*** Data listing Section Begins ***
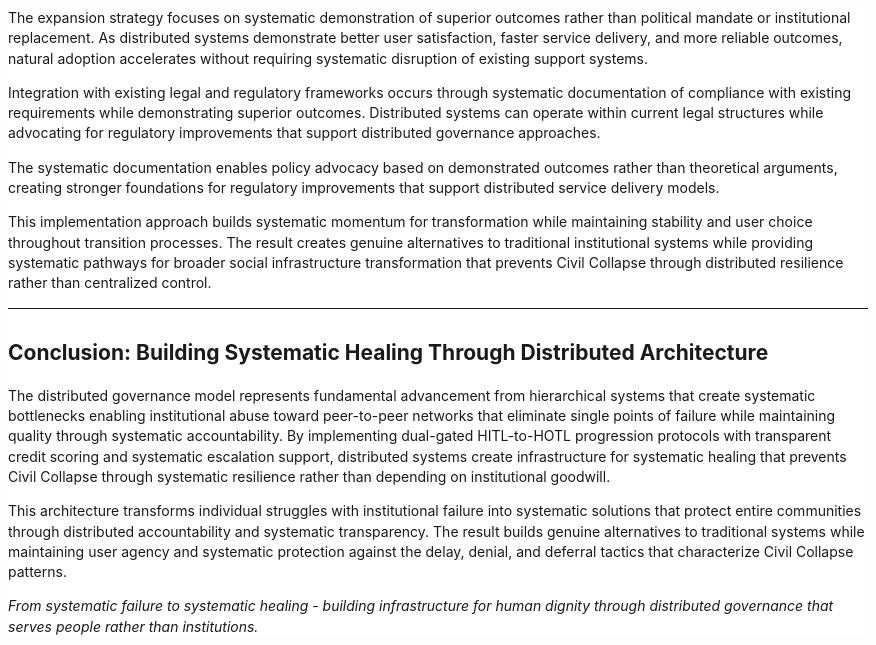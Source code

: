 The expansion strategy focuses on systematic demonstration of superior outcomes rather than political mandate or institutional replacement. As distributed systems demonstrate better user satisfaction, faster service delivery, and more reliable outcomes, natural adoption accelerates without requiring systematic disruption of existing support systems.

Integration with existing legal and regulatory frameworks occurs through systematic documentation of compliance with existing requirements while demonstrating superior outcomes. Distributed systems can operate within current legal structures while advocating for regulatory improvements that support distributed governance approaches.

The systematic documentation enables policy advocacy based on demonstrated outcomes rather than theoretical arguments, creating stronger foundations for regulatory improvements that support distributed service delivery models.

This implementation approach builds systematic momentum for transformation while maintaining stability and user choice throughout transition processes. The result creates genuine alternatives to traditional institutional systems while providing systematic pathways for broader social infrastructure transformation that prevents Civil Collapse through distributed resilience rather than centralized control.

---

## Conclusion: Building Systematic Healing Through Distributed Architecture

The distributed governance model represents fundamental advancement from hierarchical systems that create systematic bottlenecks enabling institutional abuse toward peer-to-peer networks that eliminate single points of failure while maintaining quality through systematic accountability. By implementing dual-gated HITL-to-HOTL progression protocols with transparent credit scoring and systematic escalation support, distributed systems create infrastructure for systematic healing that prevents Civil Collapse through systematic resilience rather than depending on institutional goodwill.

This architecture transforms individual struggles with institutional failure into systematic solutions that protect entire communities through distributed accountability and systematic transparency. The result builds genuine alternatives to traditional systems while maintaining user agency and systematic protection against the delay, denial, and deferral tactics that characterize Civil Collapse patterns.

*From systematic failure to systematic healing - building infrastructure for human dignity through distributed governance that serves people rather than institutions.*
*** Data listing Section Ends ***
What the exercise asks: Lines holding the word "superior" should be copied from the entries above.

Exercise output:
: The expansion strategy focuses on systematic demonstration of superior outcomes rather than political mandate or institutional replacement. As distributed systems demonstrate better user satisfaction, faster service delivery, and more reliable outcomes, natural adoption accelerates without requiring systematic disruption of existing support systems.
Integration with existing legal and regulatory frameworks occurs through systematic documentation of compliance with existing requirements while demonstrating superior outcomes. Distributed systems can operate within current legal structures while advocating for regulatory improvements that support distributed governance approaches.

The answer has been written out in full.